When you add up the investment the company has made over 28 years, it’s well over $40 million for the wires and nodes, and more than $200 per phone purchased and installed. There were about 6,000 employees when the system was first installed, but that number had ballooned to 79,000 by the time Microsoft started switching employees to Lync in 2007.
That PBX system is no longer necessary because all normal user communications are on Microsoft Teams and because Microsoft is using third-party solutions to provide specialty services.
Fostering a culture of adaptability
Ten months ago, the CSEO team decided to get off PBX for good to get ahead of potential problems, says Scott Kovach, also a senior service engineer in CSEO.
“This is an aging technology,” he says. “There are not a lot of people out there who know how to keep these systems going. There’s an overall risk that it could break down and we would really struggle to deal with that.”
That’s not an option when you’re dealing with critical communication systems, Kovach says.
“We’re now in a position where we can start future-proofing the work that we do,” he says. “With this changeover, we have mitigated a major risk that could have been pretty disastrous if something bad had occurred.”
And the threat of losing critical institutional knowledge is very real. To cope with this, the team enlisted the expertise of a technical team that understood the intricacies of the aging system yet was proficient in current Microsoft communications technology.
“This is a full-circle moment for me,” says Victoria Mulholland, a project manager for National Communications Services, Inc. (NCS), the Microsoft partner driving the PBX decommission effort.
Mulholland says she never imagined when her then-employer got the contract to help launch the PBX system at Microsoft that the direction of her career would be completely changed.
“That pretty much spearheaded my telecommunications career,” she says. It turned into an 18-year role working at Microsoft, supporting many different systems and services, and later to her role at NCS. “Now we’re decommissioning the system—it’s been an amazing journey.”
Mulholland and her colleague Dan Trimble, who has an equally long, intertwined relationship with Microsoft’s PBX system, both plan to be there when the system gets turned off next week.

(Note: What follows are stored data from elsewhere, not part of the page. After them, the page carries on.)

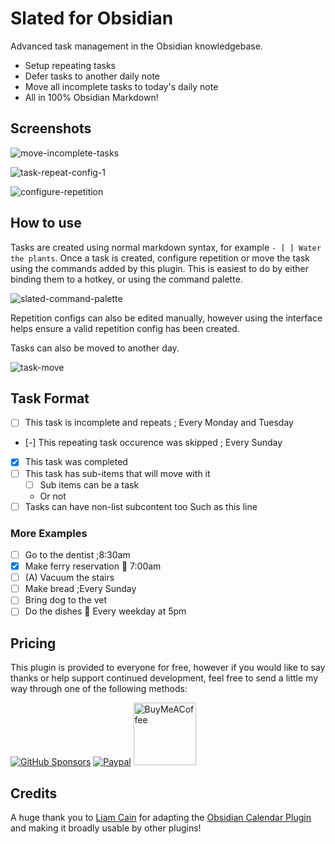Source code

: # Slated for Obsidian

Advanced task management in the Obsidian knowledgebase.

- Setup repeating tasks
- Defer tasks to another daily note
- Move all incomplete tasks to today's daily note
- All in 100% Obsidian Markdown!

## Screenshots

![move-incomplete-tasks](https://raw.githubusercontent.com/tgrosinger/slated-obsidian/main/resources/screenshots/move-incomplete-tasks.gif)

![task-repeat-config-1](https://raw.githubusercontent.com/tgrosinger/slated-obsidian/main/resources/screenshots/task-repeat-config-1.png)

![configure-repetition](https://raw.githubusercontent.com/tgrosinger/slated-obsidian/main/resources/screenshots/configure-repetition.gif)

## How to use

Tasks are created using normal markdown syntax, for example `- [ ] Water the
plants`. Once a task is created, configure repetition or move the task using
the commands added by this plugin. This is easiest to do by either binding
them to a hotkey, or using the command palette.

![slated-command-palette](https://raw.githubusercontent.com/tgrosinger/slated-obsidian/main/resources/screenshots/slated-command-palette.png)

Repetition configs can also be edited manually, however using the interface
helps ensure a valid repetition config has been created.

Tasks can also be moved to another day.

![task-move](https://raw.githubusercontent.com/tgrosinger/slated-obsidian/main/resources/screenshots/task-move.png)

## Task Format

- [ ] This task is incomplete and repeats ; Every Monday and Tuesday
- [-] This repeating task occurence was skipped ; Every Sunday
- [x] This task was completed
- [ ] This task has sub-items that will move with it
  - [ ] Sub items can be a task
  - Or not
- [ ] Tasks can have non-list subcontent too
      Such as this line

### More Examples

- [ ] Go to the dentist ;8:30am
- [x] Make ferry reservation 📅 7:00am
- [ ] (A) Vacuum the stairs
- [ ] Make bread ;Every Sunday
- [ ] Bring dog to the vet
- [ ] Do the dishes 📅 Every weekday at 5pm

## Pricing

This plugin is provided to everyone for free, however if you would like to
say thanks or help support continued development, feel free to send a little
my way through one of the following methods:

[![GitHub Sponsors](https://img.shields.io/github/sponsors/tgrosinger?style=social)](https://github.com/sponsors/tgrosinger)
[![Paypal](https://img.shields.io/badge/paypal-tgrosinger-yellow?style=social&logo=paypal)](https://paypal.me/tgrosinger)
[<img src="https://cdn.buymeacoffee.com/buttons/v2/default-yellow.png" alt="BuyMeACoffee" width="100">](https://www.buymeacoffee.com/tgrosinger)

## Credits

A huge thank you to [Liam Cain](https://github.com/liamcain) for adapting the
[Obsidian Calendar
Plugin](https://github.com/liamcain/obsidian-calendar-plugin) and making it
broadly usable by other plugins!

It will mark a major milestone in a profession where everyone should be looking to the future, he says.
“We have external customers that we have migrated to Microsoft’s modern communications platforms, like Teams,” says Trimble, a business development manager at NCS. “For every customer that we have migrated or moved, it has positively impacted their business process and overall success through improved communication and collaboration capabilities.”
It’s time for a changing of the guard.
“As much as we love the legacy systems, they have become antiquated and challenging to support, and can’t deliver the capabilities needed today to thrive in a competitive environment,” Trimble says. “They will start breaking down over time, especially as the people who know the technology move on to other things and when we stop making investments in the technology.”
And the people?
Change is powerful, Trimble says: “We all need change to keep our brains fresh and our careers fresh, but also to create new opportunities for the companies we work for.”
For Jones and the team at Microsoft, letting go won’t be a problem; they’re excited Microsoft Teams is delivering their modern communications.
“We have a new line of business that we get to work on with the Teams product group,” he says, explaining that Microsoft will showcase its journey so that other companies look to it as they consider retiring their PBX systems. “This is a great opportunity for us.”